Des enjeux géopolitiques et financiers vertigineux
Sur le plan géopolitique
Les autorités américaines ne font pas mystère de leur intention d’enraciner plus profondément encore le rôle dominant du dollar dans le système monétaire international[7], non seulement comme unité de règlement des transactions internationales, mais aussi potentiellement en remplacement de monnaies nationales. Dans les pays – relativement nombreux en dehors des économies avancées – où les devises nationales ne sont pas jugées fiables comme réserves de valeur, la population pourrait être tentée de recourir aux stablecoins en dollar pour une part croissante voire dominante de leur épargne, voire de leurs transactions. L’avantage pour les Etats-Unis serait de générer une source de demande supplémentaire potentiellement massive pour les bons du Trésor, aidant ainsi le gouvernement américain à financer sa dette à moindre coût. L’inconvénient pour les pays concernés est une perte partielle ou totale de souveraineté monétaire. Et pour ceux, comme la zone euro, qui aspirent à gagner des parts de marché vis-à-vis du dollar dans le système monétaire international, cela accroît encore la taille du défi à relever, et l’urgence de réfléchir à la stratégie à adopter en réponse. Mettre à disposition aussi rapidement que possible un euro numérique de gros sur blockchain en constitue un pan essentiel.
Sur le plan financier
Si les stablecoins venaient à occuper une place significative dans les portefeuilles des agents économiques, leur adossement total à des actifs de réserves pourrait, à terme, fragiliser le principe des réserves fractionnaires. Ce principe, institutionnalisé dans certains pays dès le XVIIème (Royaume-Uni, Suède), et où l’essentiel de la monnaie est générée par les banques, s’est progressivement étendu à la plupart des économies modernes et demeure le fondement des relations entre banques commerciales et banque centrale de nos jours. En vertu de ce mécanisme, seule une petite fraction des dépôts bancaires est adossée à des réserves de banque centrale (réserves obligatoires) et, depuis 2015, à « des actifs liquides de haute qualité » (exigences de liquidité du Liquidity Coverage Ratio – LCR). De cet adossement partiel découle la faculté des banques de prêter et de créer de la monnaie (des dépôts) bien au-delà des réserves dont elles disposent auprès de la banque centrale. Ce rôle est encadré par la politique monétaire, par des règles prudentielles et par la supervision bancaire afin de prévenir l’inflation et de préserver la stabilité financière. La confiance des déposants est renforcée par leur faculté de convertir, à tout moment et à parité, leurs dépôts en pièces et billets émis par la banque centrale et, en dernier lieu, par la garantie des dépôts.

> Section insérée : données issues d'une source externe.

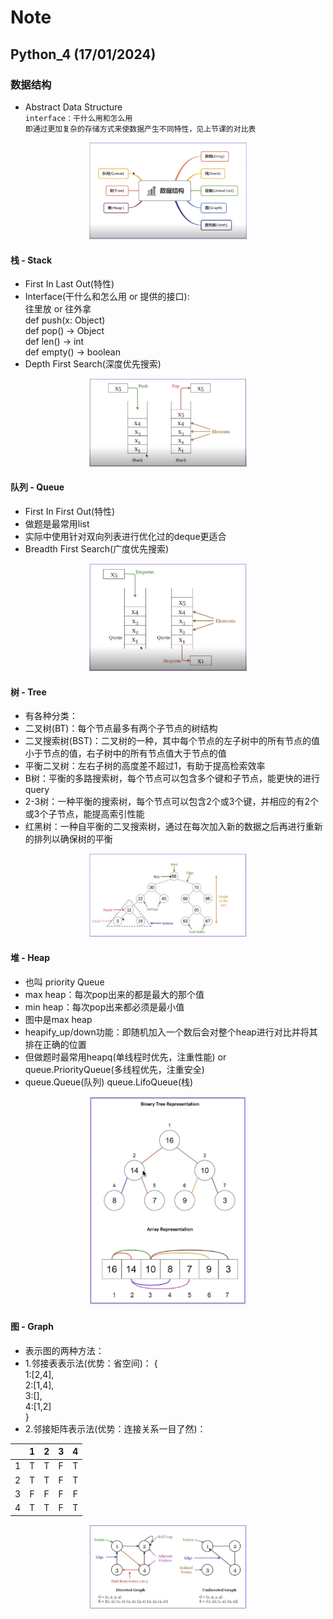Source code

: 
# Note

## Python_4 (17/01/2024)

### 数据结构
- Abstract Data Structure <br>
`interface：干什么用和怎么用`<br>
`即通过更加复杂的存储方式来使数据产生不同特性，见上节课的对比表`

<p align='center'><img src='../images/数据结构.png' width='50%' height='50%' /></p>

#### 栈 - Stack
- First In Last Out(特性)
- Interface(干什么和怎么用 or 提供的接口):<br>
  往里放 or 往外拿<br>
  def push(x: Object)<br>
  def pop() -> Object<br>
  def len() -> int<br>
  def empty() -> boolean
- Depth First Search(深度优先搜索)

<p align='center'><img src='../images/栈.png' width='50%' height='50%' /></p>

#### 队列 - Queue
- First In First Out(特性)
- 做题是最常用list
- 实际中使用针对双向列表进行优化过的deque更适合 
- Breadth First Search(广度优先搜索)

<p align='center'><img src='../images/队列.png' width='50%' height='50%' /></p>

#### 树 - Tree
- 有各种分类：
- 二叉树(BT)：每个节点最多有两个子节点的树结构
- 二叉搜索树(BST)：二叉树的一种，其中每个节点的左子树中的所有节点的值小于节点的值，右子树中的所有节点值大于节点的值
- 平衡二叉树：左右子树的高度差不超过1，有助于提高检索效率
- B树：平衡的多路搜索树，每个节点可以包含多个键和子节点，能更快的进行query
- 2-3树：一种平衡的搜索树，每个节点可以包含2个或3个键，并相应的有2个或3个子节点，能提高索引性能
- 红黑树：一种自平衡的二叉搜索树，通过在每次加入新的数据之后再进行重新的排列以确保树的平衡

<p align='center'><img src='../images/树.png' width='50%' height='50%' /></p>

#### 堆 - Heap
- 也叫 priority Queue
- max heap：每次pop出来的都是最大的那个值
- min heap：每次pop出来都必须是最小值
- 图中是max heap
- heapify_up/down功能：即随机加入一个数后会对整个heap进行对比并将其排在正确的位置
- 但做题时最常用heapq(单线程时优先，注重性能) or queue.PriorityQueue(多线程优先，注重安全)
- queue.Queue(队列)  queue.LifoQueue(栈)

<p align='center'><img src='../images/堆.png' width='50%' height='50%' /></p>

#### 图 - Graph
- 表示图的两种方法：
- 1.邻接表表示法(优势：省空间)：
{<br>
1:[2,4], <br>
2:[1,4], <br>
3:[], <br>
4:[1,2] <br>
} 
- 2.邻接矩阵表示法(优势：连接关系一目了然)：

|  | 1 | 2 | 3 | 4
| :---: | :---: | :---: | :---: | :---:
| 1 | T | T | F | T
| 2 | T | T | F | T
| 3 | F | F | F | F
| 4 | T | T | F | T

<p align='center'><img src='../images/图.png' width='50%' height='50%' /></p>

L’essor des stablecoins apparaît comme une remise en cause possible de cet équilibre séculaire. Or les débats récents qui ont émergé au sujet de la « monnaie pleine » ou du narrow banking illustrent l’attachement des citoyens aux réserves fractionnaires et à des banques capables de financer l’économie. En Suisse, l’initiative populaire dite « Monnaie pleine » (Vollgeld)[8] déposée en 2015 et soumise au vote en juin 2018, visait à confier à la seule Banque Nationale Suisse le monopole de la création monétaire, en imposant l’adossement intégral des dépôts à des actifs sûrs. Le projet fut rejeté par près de 76% des votants. Une proposition similaire avait émergé en Islande à partir de 2015, sans toutefois dépasser le stade du rapport parlementaire.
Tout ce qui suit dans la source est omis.